Maryz · 12/08/2012 14:07

This reply has been deleted

Message withdrawn at poster's request.

JodieHarsh · 12/08/2012 14:10

FGS how do people manage to survive all life's trials and tragedies if they can screw a row out of this nonsense Confused

"Oh NO I've washed your wallet, I'm so sorry!"

"On never mind darling it's just a wallet, maybe it will dry out. Cuppa?"

^^^ Surely? SURELY?

DamnBamboo · 12/08/2012 14:10

"It's a shame your wallet got washed. Had you removed it from you pocket prior to putting it in the washing basket, it would not have happened. I will not in future wash any of your clothes again, that way you won't ever feel that it is my fault; which is clearly more of an issue for you than your own forgetfulness/laziness/stupidity (insert as appropriate)"

That's what I would say.

JodieHarsh · 12/08/2012 14:10

(Obvs he is being a dick for sulking etc. etc.)

DamnBamboo · 12/08/2012 14:11

p.s. my husband does not expect me to check his pockets, he does it himself and if he were to forget, it would be his fault

wasabipeanut · 12/08/2012 14:11

It is your DH's fault. You're his wife not his mother - if he is fortunate rdnough to have you launder his clothes the least he can do us check his pockets first.

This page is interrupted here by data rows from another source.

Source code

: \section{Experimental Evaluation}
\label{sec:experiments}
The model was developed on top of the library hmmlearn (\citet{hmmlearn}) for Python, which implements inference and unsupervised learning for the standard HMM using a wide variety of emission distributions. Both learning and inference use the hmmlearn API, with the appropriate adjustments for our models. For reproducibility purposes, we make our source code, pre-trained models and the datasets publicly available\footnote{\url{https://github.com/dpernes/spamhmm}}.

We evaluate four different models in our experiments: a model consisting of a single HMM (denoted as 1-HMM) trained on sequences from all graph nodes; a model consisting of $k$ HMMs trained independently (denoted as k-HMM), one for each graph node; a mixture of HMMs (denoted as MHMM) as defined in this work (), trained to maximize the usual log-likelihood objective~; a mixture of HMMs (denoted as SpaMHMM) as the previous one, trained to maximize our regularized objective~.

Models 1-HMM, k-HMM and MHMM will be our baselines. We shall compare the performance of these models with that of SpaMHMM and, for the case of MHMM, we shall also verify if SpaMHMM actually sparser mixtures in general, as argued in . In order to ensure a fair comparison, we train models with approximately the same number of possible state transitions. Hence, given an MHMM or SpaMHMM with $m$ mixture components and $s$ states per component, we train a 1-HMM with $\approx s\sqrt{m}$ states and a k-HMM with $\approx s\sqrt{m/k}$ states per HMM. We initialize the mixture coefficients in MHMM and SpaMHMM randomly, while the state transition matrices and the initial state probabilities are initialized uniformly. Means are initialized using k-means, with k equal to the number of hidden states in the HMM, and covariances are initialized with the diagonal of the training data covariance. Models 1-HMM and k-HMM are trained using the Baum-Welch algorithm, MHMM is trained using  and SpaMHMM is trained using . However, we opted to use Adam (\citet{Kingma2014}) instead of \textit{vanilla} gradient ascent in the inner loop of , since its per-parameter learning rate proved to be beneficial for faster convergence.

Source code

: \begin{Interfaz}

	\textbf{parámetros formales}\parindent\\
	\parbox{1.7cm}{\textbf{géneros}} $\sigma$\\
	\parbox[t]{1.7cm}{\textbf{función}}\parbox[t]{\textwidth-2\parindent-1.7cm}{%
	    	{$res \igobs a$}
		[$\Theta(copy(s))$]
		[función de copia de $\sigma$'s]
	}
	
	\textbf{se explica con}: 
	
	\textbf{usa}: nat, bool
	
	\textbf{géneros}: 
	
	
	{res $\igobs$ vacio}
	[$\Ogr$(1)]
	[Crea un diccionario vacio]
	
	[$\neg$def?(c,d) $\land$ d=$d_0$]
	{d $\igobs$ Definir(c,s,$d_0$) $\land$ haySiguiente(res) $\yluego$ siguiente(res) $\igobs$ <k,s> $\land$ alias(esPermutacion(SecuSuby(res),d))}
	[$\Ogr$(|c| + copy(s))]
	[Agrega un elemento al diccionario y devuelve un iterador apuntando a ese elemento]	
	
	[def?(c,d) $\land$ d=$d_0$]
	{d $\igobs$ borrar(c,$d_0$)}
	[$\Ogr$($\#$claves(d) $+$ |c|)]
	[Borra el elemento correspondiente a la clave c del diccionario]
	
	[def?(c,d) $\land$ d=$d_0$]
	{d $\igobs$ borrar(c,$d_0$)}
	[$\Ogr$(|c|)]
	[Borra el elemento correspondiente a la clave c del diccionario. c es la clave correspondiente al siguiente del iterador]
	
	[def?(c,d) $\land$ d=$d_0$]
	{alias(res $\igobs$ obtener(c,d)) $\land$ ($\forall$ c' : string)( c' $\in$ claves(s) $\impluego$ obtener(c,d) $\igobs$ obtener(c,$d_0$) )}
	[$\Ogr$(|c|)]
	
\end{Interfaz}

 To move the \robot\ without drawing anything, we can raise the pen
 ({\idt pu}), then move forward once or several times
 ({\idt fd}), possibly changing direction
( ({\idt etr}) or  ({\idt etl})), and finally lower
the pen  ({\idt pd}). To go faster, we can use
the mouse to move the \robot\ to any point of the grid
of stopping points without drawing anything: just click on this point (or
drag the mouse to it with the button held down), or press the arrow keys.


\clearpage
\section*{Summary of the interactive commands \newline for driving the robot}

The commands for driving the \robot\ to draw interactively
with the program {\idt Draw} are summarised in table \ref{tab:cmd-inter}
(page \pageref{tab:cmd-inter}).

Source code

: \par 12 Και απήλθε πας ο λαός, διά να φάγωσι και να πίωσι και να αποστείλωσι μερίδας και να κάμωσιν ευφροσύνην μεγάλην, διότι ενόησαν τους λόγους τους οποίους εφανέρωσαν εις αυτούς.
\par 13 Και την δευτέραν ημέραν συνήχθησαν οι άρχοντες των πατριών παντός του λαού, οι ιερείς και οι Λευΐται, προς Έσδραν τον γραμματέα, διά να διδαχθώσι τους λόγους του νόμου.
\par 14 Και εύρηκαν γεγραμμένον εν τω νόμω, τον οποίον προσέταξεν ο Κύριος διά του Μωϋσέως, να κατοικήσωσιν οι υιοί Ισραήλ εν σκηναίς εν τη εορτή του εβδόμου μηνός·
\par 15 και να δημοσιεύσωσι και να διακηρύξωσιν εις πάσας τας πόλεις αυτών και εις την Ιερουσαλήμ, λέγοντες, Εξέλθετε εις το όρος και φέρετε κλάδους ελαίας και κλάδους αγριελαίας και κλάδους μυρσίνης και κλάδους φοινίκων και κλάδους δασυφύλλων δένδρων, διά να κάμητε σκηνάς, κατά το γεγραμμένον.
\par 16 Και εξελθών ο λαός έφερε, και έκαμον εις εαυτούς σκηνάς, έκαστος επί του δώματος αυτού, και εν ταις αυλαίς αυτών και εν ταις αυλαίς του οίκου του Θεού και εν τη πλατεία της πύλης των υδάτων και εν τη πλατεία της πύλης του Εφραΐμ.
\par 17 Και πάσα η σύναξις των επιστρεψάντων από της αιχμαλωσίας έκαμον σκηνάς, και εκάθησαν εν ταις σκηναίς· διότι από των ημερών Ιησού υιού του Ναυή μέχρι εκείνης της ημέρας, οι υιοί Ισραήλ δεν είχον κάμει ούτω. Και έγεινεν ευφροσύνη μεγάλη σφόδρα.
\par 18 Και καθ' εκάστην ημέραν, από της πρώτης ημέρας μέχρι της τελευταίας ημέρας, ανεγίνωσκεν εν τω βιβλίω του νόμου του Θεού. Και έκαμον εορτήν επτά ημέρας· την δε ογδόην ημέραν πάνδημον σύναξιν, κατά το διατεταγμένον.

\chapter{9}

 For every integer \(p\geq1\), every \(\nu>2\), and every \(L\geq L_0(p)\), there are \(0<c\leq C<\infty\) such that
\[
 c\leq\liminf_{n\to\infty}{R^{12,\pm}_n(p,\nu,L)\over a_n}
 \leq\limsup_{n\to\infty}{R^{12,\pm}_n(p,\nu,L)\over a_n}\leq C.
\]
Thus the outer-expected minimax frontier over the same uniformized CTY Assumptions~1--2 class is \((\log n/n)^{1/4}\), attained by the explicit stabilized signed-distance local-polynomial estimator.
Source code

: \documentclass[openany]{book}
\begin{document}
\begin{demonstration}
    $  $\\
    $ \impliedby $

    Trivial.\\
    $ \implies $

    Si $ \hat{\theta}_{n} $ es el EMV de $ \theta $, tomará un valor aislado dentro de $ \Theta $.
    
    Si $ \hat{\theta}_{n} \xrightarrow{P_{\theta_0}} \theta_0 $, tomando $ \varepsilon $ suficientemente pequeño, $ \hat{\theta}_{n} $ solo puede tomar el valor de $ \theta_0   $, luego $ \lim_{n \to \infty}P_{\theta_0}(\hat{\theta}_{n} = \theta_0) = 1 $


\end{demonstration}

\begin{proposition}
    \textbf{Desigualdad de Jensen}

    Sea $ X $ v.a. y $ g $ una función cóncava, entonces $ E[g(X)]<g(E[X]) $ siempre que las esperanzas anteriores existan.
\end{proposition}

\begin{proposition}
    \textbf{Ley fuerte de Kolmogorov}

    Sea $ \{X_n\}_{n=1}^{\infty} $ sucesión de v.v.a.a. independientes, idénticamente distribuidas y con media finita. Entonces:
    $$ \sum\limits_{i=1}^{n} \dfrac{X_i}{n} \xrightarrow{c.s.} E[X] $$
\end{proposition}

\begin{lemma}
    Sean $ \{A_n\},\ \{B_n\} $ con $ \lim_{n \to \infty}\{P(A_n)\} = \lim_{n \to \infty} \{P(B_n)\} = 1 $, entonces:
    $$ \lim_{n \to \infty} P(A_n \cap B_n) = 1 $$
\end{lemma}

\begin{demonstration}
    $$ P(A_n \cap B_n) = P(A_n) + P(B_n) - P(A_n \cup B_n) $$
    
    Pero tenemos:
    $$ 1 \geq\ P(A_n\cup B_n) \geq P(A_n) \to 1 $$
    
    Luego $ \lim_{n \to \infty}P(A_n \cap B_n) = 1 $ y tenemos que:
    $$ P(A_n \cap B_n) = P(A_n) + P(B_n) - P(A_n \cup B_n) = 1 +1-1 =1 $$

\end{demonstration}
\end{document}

Far be it from me to make any judgements about your marriage but my ex H got in a massive sulk with me after I washed a v expensive pen he'd left I'm his trouser pocket.

The fact that he is now my ex H does rather indicate how things turned out. We didn't divorce over a pen - more his controlling, violent behaviour and volcanic temper. Nonetheless, I believe the incident was a good illustration of what went wrong.

Ragwort · 12/08/2012 14:15

Well said Jodie - I have visions of the OP and her DH sitting in stony silence for the next few years just because of a wallet Grin - do people really live their lives like this Hmm?